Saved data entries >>
* * * * * * * * *

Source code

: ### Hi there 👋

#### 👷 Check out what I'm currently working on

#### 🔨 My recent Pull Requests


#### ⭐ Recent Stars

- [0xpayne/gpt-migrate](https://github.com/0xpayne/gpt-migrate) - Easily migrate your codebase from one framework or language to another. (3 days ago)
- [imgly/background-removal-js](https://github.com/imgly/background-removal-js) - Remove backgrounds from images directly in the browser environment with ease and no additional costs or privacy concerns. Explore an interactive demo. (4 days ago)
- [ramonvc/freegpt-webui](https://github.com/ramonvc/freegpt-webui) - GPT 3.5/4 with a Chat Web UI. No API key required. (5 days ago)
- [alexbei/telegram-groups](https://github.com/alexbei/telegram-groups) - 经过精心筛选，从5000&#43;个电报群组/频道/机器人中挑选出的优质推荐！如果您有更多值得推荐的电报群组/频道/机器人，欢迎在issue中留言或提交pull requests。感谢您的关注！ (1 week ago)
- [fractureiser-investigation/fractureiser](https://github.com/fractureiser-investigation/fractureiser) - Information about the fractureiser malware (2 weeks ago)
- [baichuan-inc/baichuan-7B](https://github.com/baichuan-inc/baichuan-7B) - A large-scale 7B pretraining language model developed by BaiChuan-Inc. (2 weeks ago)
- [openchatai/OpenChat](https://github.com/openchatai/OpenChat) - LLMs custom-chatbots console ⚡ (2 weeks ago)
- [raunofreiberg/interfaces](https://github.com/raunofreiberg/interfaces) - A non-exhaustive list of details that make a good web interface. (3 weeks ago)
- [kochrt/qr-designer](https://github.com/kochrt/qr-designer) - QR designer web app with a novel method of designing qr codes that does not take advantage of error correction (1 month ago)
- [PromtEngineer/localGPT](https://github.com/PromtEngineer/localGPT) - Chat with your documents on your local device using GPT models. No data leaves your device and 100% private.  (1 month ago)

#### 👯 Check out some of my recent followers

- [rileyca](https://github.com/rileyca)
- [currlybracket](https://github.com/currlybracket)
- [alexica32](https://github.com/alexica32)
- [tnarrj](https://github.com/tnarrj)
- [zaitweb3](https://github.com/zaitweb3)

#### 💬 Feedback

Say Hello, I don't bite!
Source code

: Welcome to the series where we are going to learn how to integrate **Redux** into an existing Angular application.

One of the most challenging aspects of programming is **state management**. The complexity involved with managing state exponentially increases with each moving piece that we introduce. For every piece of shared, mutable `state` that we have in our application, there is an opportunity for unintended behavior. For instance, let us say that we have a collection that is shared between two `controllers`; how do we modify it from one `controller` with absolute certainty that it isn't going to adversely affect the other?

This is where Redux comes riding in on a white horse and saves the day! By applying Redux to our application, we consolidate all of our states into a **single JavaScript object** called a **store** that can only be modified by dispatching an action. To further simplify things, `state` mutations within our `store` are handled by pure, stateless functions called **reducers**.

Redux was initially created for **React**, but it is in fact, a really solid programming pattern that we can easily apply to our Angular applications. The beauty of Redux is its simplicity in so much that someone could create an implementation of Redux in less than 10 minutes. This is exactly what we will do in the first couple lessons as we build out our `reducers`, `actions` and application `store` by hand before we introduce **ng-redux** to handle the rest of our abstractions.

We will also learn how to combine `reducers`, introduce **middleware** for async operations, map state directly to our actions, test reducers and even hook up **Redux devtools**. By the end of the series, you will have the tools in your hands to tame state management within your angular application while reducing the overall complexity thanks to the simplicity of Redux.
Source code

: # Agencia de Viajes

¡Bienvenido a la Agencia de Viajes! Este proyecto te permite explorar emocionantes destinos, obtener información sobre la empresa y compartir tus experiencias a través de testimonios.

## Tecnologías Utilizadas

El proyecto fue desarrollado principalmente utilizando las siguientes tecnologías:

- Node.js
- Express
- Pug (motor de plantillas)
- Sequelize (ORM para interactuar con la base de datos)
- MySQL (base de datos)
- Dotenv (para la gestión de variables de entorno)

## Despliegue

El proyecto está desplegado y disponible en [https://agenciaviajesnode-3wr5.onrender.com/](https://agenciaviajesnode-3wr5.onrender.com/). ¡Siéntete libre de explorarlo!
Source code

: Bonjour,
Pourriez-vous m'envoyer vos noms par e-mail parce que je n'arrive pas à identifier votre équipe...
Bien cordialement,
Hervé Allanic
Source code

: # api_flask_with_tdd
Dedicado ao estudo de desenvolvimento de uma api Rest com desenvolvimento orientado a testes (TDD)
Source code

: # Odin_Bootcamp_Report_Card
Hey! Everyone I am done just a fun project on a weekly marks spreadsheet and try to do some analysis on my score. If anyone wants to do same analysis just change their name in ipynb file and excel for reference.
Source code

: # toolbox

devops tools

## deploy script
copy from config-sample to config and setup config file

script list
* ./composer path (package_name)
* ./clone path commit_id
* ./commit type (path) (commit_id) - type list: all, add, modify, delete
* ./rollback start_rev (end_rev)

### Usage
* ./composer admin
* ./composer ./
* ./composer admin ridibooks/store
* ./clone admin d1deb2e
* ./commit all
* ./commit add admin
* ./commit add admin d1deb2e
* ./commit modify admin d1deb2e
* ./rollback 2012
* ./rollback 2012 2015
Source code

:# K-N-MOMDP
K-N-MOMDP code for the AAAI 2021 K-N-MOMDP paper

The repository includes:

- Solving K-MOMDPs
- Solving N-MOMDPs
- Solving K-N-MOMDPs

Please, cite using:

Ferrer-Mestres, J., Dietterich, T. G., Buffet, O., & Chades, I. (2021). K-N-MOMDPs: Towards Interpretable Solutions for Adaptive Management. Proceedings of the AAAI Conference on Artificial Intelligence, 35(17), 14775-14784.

* * * * * * * * *

Your goal >> After reading through the records, retype all of them exactly.

Exercise response >>
Source code

: ### Hi there 👋

#### 👷 Check out what I'm currently working on

#### 🔨 My recent Pull Requests


#### ⭐ Recent Stars

- [0xpayne/gpt-migrate](https://github.com/0xpayne/gpt-migrate) - Easily migrate your codebase from one framework or language to another. (3 days ago)
- [imgly/background-removal-js](https://github.com/imgly/background-removal-js) - Remove backgrounds from images directly in the browser environment with ease and no additional costs or privacy concerns. Explore an interactive demo. (4 days ago)
- [ramonvc/freegpt-webui](https://github.com/ramonvc/freegpt-webui) - GPT 3.5/4 with a Chat Web UI. No API key required. (5 days ago)
- [alexbei/telegram-groups](https://github.com/alexbei/telegram-groups) - 经过精心筛选，从5000&#43;个电报群组/频道/机器人中挑选出的优质推荐！如果您有更多值得推荐的电报群组/频道/机器人，欢迎在issue中留言或提交pull requests。感谢您的关注！ (1 week ago)
- [fractureiser-investigation/fractureiser](https://github.com/fractureiser-investigation/fractureiser) - Information about the fractureiser malware (2 weeks ago)
- [baichuan-inc/baichuan-7B](https://github.com/baichuan-inc/baichuan-7B) - A large-scale 7B pretraining language model developed by BaiChuan-Inc. (2 weeks ago)
- [openchatai/OpenChat](https://github.com/openchatai/OpenChat) - LLMs custom-chatbots console ⚡ (2 weeks ago)
- [raunofreiberg/interfaces](https://github.com/raunofreiberg/interfaces) - A non-exhaustive list of details that make a good web interface. (3 weeks ago)
- [kochrt/qr-designer](https://github.com/kochrt/qr-designer) - QR designer web app with a novel method of designing qr codes that does not take advantage of error correction (1 month ago)
- [PromtEngineer/localGPT](https://github.com/PromtEngineer/localGPT) - Chat with your documents on your local device using GPT models. No data leaves your device and 100% private.  (1 month ago)

#### 👯 Check out some of my recent followers

- [rileyca](https://github.com/rileyca)
- [currlybracket](https://github.com/currlybracket)
- [alexica32](https://github.com/alexica32)
- [tnarrj](https://github.com/tnarrj)
- [zaitweb3](https://github.com/zaitweb3)

#### 💬 Feedback

Say Hello, I don't bite!
Source code

: Welcome to the series where we are going to learn how to integrate **Redux** into an existing Angular application.

One of the most challenging aspects of programming is **state management**. The complexity involved with managing state exponentially increases with each moving piece that we introduce. For every piece of shared, mutable `state` that we have in our application, there is an opportunity for unintended behavior. For instance, let us say that we have a collection that is shared between two `controllers`; how do we modify it from one `controller` with absolute certainty that it isn't going to adversely affect the other?

This is where Redux comes riding in on a white horse and saves the day! By applying Redux to our application, we consolidate all of our states into a **single JavaScript object** called a **store** that can only be modified by dispatching an action. To further simplify things, `state` mutations within our `store` are handled by pure, stateless functions called **reducers**.

Redux was initially created for **React**, but it is in fact, a really solid programming pattern that we can easily apply to our Angular applications. The beauty of Redux is its simplicity in so much that someone could create an implementation of Redux in less than 10 minutes. This is exactly what we will do in the first couple lessons as we build out our `reducers`, `actions` and application `store` by hand before we introduce **ng-redux** to handle the rest of our abstractions.

We will also learn how to combine `reducers`, introduce **middleware** for async operations, map state directly to our actions, test reducers and even hook up **Redux devtools**. By the end of the series, you will have the tools in your hands to tame state management within your angular application while reducing the overall complexity thanks to the simplicity of Redux.
Source code

: # Agencia de Viajes

¡Bienvenido a la Agencia de Viajes! Este proyecto te permite explorar emocionantes destinos, obtener información sobre la empresa y compartir tus experiencias a través de testimonios.

## Tecnologías Utilizadas

El proyecto fue desarrollado principalmente utilizando las siguientes tecnologías:

- Node.js
- Express
- Pug (motor de plantillas)
- Sequelize (ORM para interactuar con la base de datos)
- MySQL (base de datos)
- Dotenv (para la gestión de variables de entorno)

## Despliegue

El proyecto está desplegado y disponible en [https://agenciaviajesnode-3wr5.onrender.com/](https://agenciaviajesnode-3wr5.onrender.com/). ¡Siéntete libre de explorarlo!
Source code

: Bonjour,
Pourriez-vous m'envoyer vos noms par e-mail parce que je n'arrive pas à identifier votre équipe...
Bien cordialement,
Hervé Allanic
Source code

: # api_flask_with_tdd
Dedicado ao estudo de desenvolvimento de uma api Rest com desenvolvimento orientado a testes (TDD)
Source code

: # Odin_Bootcamp_Report_Card
Hey! Everyone I am done just a fun project on a weekly marks spreadsheet and try to do some analysis on my score. If anyone wants to do same analysis just change their name in ipynb file and excel for reference.
Source code

: # toolbox

devops tools

## deploy script
copy from config-sample to config and setup config file

script list
* ./composer path (package_name)
* ./clone path commit_id
* ./commit type (path) (commit_id) - type list: all, add, modify, delete
* ./rollback start_rev (end_rev)

### Usage
* ./composer admin
* ./composer ./
* ./composer admin ridibooks/store
* ./clone admin d1deb2e
* ./commit all
* ./commit add admin
* ./commit add admin d1deb2e
* ./commit modify admin d1deb2e
* ./rollback 2012
* ./rollback 2012 2015
Source code

:# K-N-MOMDP
K-N-MOMDP code for the AAAI 2021 K-N-MOMDP paper

The repository includes:

- Solving K-MOMDPs
- Solving N-MOMDPs
- Solving K-N-MOMDPs

Please, cite using:

Ferrer-Mestres, J., Dietterich, T. G., Buffet, O., & Chades, I. (2021). K-N-MOMDPs: Towards Interpretable Solutions for Adaptive Management. Proceedings of the AAAI Conference on Artificial Intelligence, 35(17), 14775-14784.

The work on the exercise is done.